START und Raketenschild

Medwedew und Obama machten sich schon mal auf dem G20-Gipfel im April in London bekannt.

Medwedew und Obama machten sich schon mal auf dem G20-Gipfel im April in London bekannt.

(Foto: AP)

Einem Interview zufolge, das Obama der russischen Agentur Itar-Tass gab, will der US-Präsident in Moskau über konkrete Abrüstungsschritte bei den Atomwaffen verhandeln. "Wir werden über die Höchstgrenzen sprechen", wird Obama zitiert. Der Wille zur Abrüstung solle ein Signal für die Welt sein. "Wir wollen die Zeiten des Kalten Krieges hinter uns lassen."

Experten erwarten, dass die Präsidenten eine Absichtserklärung über ein Nachfolgeabkommen für den Ende 2009 auslaufenden Vertrag über die Reduzierung strategischer Atomwaffen (START) unterzeichnen. Als Ziel könnte darin eine neue Höchstgrenze von 1500 nuklearen Sprengköpfen pro Land festgeschrieben werden. Nach Angaben beider Länder vom April verfügten die USA zuletzt über 5576 Atomsprengköpfe und Russland über 3909.

Die russische Regierung unterstrich ihre Haltung, nur dann bei einem Nachfolgeabkommen für START mitzumachen, wenn die Amerikaner auf ihre Raketenabwehrpläne für Mitteleuropa verzichten. "Es ist unmöglich, über die Verringerung der strategischen Angriffswaffen zu sprechen, ohne endgültige Klarheit über die Stationierungspläne der Amerikaner in Europa zu haben", sagte Putins Sprecher Dmitri Peskow dem Moskauer Radiosender Echo Moskwy.

Im Vorfeld des Besuchs führen beide Seiten auf Expertenebene intensive Verhandlungen. Bislang habe man sich noch nicht auf eine konkrete Reduzierungs-Vorgabe einigen können, berichtete die Moskauer Tageszeitung "Kommersant" mit Verweis auf Delegationskreise. Obama will am Mittwoch von Moskau aus zum G8-Gipfel nach Italien weiterreisen.

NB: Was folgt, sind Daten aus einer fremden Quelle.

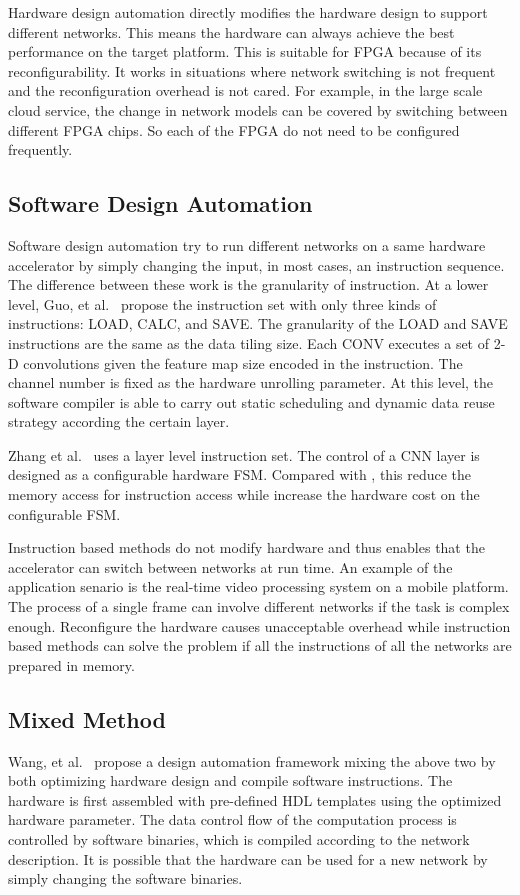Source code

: Hardware design automation directly modifies the hardware design to support different networks. This means the hardware can always achieve the best performance on the target platform. This is suitable for FPGA because of its reconfigurability. It works in situations where network switching is not frequent and the reconfiguration overhead is not cared. For example, in the large scale cloud service, the change in network models can be covered by switching between different FPGA chips. So each of the FPGA do not need to be configured frequently.

\subsection{Software Design Automation}

Software design automation try to run different networks on a same hardware accelerator by simply changing the input, in most cases, an instruction sequence. The difference between these work is the granularity of instruction. At a lower level, Guo, et al.~\cite{guo2017angel} propose the instruction set with only three kinds of instructions: LOAD, CALC, and SAVE. The granularity of the LOAD and SAVE instructions are the same as the data tiling size. Each CONV executes a set of 2-D convolutions given the feature map size encoded in the instruction. The channel number is fixed as the hardware unrolling parameter. At this level, the software compiler is able to carry out static scheduling and dynamic data reuse strategy according the certain layer. 

Zhang et al.~\cite{zhang2016caffeine} uses a layer level instruction set. The control of a CNN layer is designed as a configurable hardware FSM. Compared with \cite{guo2017angel}, this reduce the memory access for instruction access while increase the hardware cost on the configurable FSM.

Instruction based methods do not modify hardware and thus enables that the accelerator can switch between networks at run time. An example of the application senario is the real-time video processing system on a mobile platform. The process of a single frame can involve different networks if the task is complex enough. Reconfigure the hardware causes unacceptable overhead while instruction based methods can solve the problem if all the instructions of all the networks are prepared in memory. 

\subsection{Mixed Method}
Wang, et al.~\cite{wang2016deepburning} propose a design automation framework mixing the above two by both optimizing hardware design and compile software instructions. The hardware is first assembled with pre-defined HDL templates using the optimized hardware parameter. The data control flow of the computation process is controlled by software binaries, which is compiled according to the network description. It is possible that the hardware can be used for a new network by simply changing the software binaries.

Kleines Geplänkel zwischen Putin und Obama

Putin will Obama endlich die Wahrheit über Russland sagen.

Putin will Obama endlich die Wahrheit über Russland sagen.

(Foto: AP)

Obama trifft in Moskau neben Präsident Dmitri Medwedew auch erstmals Regierungschef Wladimir Putin, mit dem er sich im Vorfeld ein verbales Fernduell lieferte. Obama sagte sinngemäß in Washington, der frühere Kremlchef habe nur einen Fuß in der Gegenwart, mit dem anderen Bein stehe er in der Vergangenheit. Daraufhin entgegnete Putin, er halte es mit einer Volksweisheit, wonach man im Spagat nicht stehen könne. "Wir stehen fest auf unseren Beinen und schauen immer in die Zukunft", sagte Putin. "Das ist die Besonderheit Russlands." Dies habe es Russland immer ermöglicht, vorwärts zu kommen und stärker zu werden, sagte er im staatlichen Fernsehen. "Das wird so weitergehen." Zugleich betonte er, sich auf Obama zu freuen.

Der US-Präsident sagte in Washington, er sehe in Putin weiterhin einen "sehr starken Führer des russischen Volkes". Putin müsse aber verstehen, dass die amerikanisch-russischen Beziehungen nicht mehr nach Art des Kalten Kriegs funktionierten. Putin sei dies bereits seit langem klar, reagierte dessen Sprecher Peskow. Peskow fügte hinzu, Putin werde versuchen, Obamas Weltsicht zu begreifen, und das Treffen mit ihm am Dienstag nutzen, um dessen falsche Eindrücke zu berichtigen. Obama sei nicht umfassend informiert. Nach seinem Moskau-Besuch werde er jedoch besser Bescheid wissen. "Ich bin mir sicher, dass Präsident Obama seine Meinung ändern wird, nachdem er Putin getroffen hat."